Saved data entries:

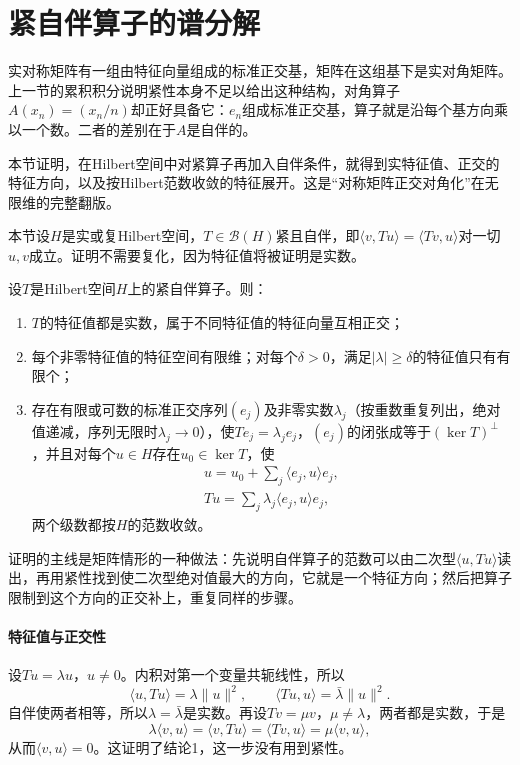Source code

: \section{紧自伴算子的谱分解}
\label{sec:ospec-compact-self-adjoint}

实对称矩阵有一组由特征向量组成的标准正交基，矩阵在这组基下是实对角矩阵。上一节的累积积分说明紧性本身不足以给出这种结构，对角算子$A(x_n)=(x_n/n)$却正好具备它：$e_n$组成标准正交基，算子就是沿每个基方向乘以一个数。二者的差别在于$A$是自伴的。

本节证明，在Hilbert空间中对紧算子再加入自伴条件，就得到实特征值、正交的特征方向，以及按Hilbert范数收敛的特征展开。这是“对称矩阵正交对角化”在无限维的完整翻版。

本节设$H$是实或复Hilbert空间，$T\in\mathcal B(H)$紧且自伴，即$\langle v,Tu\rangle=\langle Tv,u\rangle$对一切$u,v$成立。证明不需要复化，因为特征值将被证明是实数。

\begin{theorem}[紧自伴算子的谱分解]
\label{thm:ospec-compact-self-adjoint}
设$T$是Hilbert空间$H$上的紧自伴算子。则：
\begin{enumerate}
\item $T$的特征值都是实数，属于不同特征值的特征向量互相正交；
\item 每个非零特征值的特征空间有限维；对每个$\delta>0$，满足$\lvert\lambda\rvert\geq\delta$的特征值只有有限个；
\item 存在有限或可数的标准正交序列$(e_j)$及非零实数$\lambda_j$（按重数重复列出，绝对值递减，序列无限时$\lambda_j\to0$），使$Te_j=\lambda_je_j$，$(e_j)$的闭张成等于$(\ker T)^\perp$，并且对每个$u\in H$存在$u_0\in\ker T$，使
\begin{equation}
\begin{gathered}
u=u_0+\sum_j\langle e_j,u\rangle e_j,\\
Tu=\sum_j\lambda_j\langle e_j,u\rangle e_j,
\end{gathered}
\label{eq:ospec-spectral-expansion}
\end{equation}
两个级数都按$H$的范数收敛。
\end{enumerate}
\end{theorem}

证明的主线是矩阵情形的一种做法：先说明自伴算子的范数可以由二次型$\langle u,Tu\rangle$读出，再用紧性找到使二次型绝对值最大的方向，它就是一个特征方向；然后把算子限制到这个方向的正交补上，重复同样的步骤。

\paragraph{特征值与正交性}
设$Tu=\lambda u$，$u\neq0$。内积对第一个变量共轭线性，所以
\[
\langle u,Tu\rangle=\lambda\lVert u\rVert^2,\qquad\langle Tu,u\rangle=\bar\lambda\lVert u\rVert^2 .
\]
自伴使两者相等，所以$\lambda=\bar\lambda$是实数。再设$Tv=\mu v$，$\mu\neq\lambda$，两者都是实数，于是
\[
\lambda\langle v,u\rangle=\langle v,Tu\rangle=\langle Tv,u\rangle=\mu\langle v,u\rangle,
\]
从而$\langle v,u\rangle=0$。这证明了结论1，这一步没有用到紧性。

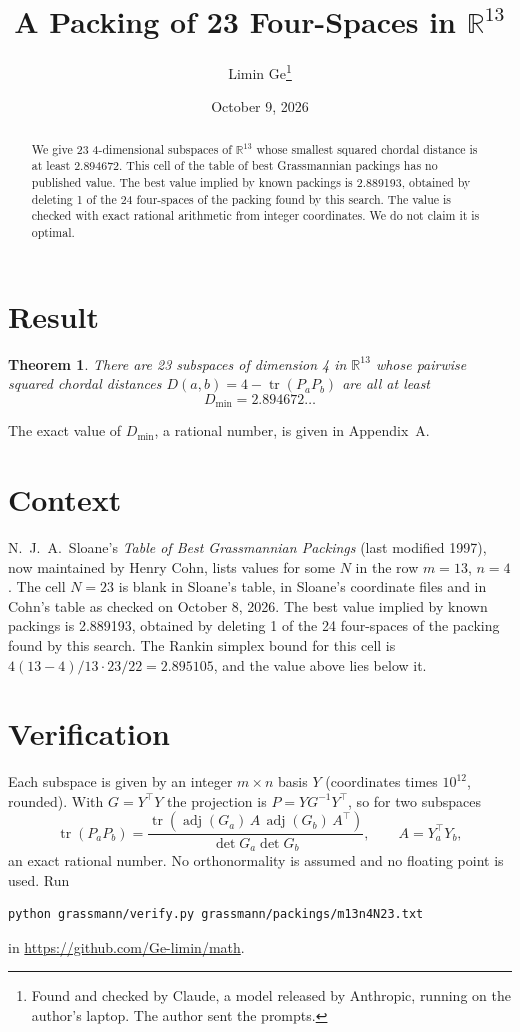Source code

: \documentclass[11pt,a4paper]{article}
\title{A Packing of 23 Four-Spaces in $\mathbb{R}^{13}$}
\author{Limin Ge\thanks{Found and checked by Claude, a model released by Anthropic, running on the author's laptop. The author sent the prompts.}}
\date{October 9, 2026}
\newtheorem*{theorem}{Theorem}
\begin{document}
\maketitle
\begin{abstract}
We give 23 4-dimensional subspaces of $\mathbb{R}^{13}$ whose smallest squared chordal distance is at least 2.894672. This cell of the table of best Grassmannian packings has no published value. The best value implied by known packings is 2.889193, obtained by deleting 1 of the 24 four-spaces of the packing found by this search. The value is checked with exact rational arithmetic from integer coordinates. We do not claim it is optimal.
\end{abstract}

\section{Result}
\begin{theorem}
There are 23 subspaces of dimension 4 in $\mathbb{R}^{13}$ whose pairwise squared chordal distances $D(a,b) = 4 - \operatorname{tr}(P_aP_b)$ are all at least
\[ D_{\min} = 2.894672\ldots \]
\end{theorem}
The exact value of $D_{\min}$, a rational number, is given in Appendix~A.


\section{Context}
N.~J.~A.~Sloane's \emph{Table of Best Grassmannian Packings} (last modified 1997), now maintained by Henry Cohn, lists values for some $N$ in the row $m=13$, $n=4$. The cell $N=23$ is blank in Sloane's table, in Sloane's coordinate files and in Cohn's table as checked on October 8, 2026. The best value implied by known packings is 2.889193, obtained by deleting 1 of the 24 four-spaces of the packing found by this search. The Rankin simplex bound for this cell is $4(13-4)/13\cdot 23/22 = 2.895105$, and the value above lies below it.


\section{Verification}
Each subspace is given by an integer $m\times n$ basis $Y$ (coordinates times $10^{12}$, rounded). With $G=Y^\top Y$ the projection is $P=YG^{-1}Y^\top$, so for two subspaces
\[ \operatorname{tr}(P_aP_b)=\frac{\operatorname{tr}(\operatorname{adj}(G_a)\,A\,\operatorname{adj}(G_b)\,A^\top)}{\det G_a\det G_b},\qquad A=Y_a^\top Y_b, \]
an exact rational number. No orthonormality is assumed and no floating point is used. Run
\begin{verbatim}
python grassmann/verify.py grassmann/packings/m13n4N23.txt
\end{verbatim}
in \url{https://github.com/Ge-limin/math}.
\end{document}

▶ _EXERCISE PROMPT_: Pull together all lines from the data that mention the word "adjoint".

▶ _EXERCISE OUTPUT_:
\label{sec:ospec-compact-self-adjoint}
\label{thm:ospec-compact-self-adjoint}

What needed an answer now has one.